In the Millennial age, or Christ’s thousand-year reign, natural Israel will have its blindness turned away. Then through Israel all the nations of the earth will be blessed, the light of the knowledge of God’s glory will fill the whole earth, and all blind eyes (both figuratively and literally) will be opened: “And it shall come to pass in the last days, that the mountain of the LORD’s house shall be established in the top of the mountains, and shall be exalted above the hills; and all nations shall flow unto it. And many people shall go and say, Come ye, and let us go up to the mountain of the LORD, to the house of the God of Jacob; and he will teach us of his ways, and we will walk in his paths: for out of Zion shall go forth the law, and the word of the LORD from Jerusalem. And he shall judge among the nations, and shall rebuke many people: and they shall beat their swords into plowshares, and their spears into pruning hooks: nation shall not lift up sword against nation, neither shall they learn war any more.” (Isaiah 2:2-4)

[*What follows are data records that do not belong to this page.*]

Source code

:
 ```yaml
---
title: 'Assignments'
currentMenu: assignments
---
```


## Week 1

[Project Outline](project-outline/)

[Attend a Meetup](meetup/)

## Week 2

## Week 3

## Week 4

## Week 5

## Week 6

When the Millennial age is complete, all things will once again be in perfect harmony with the creator. Mankind will acknowledge and honor the Lord Jesus (Philippians 2:9-11), and God will have wiped away all tears from mankind’s eyes (Revelation 21:4). Then the Lord’s prayer will be a reality, “Thy kingdom come. Thy will be done in earth, as it is in heaven” (Matthew 6:10). The earth will be filled with the glory of the LORD (Numbers 14:21), and from that time forward man will enjoy everlastingly peace, health, happiness, life and security. All the families of the earth will indeed be blessed, even as God promised to Abraham so long ago: “In your seed all the nations of the earth shall be blessed” (Genesis 22:18, NASB).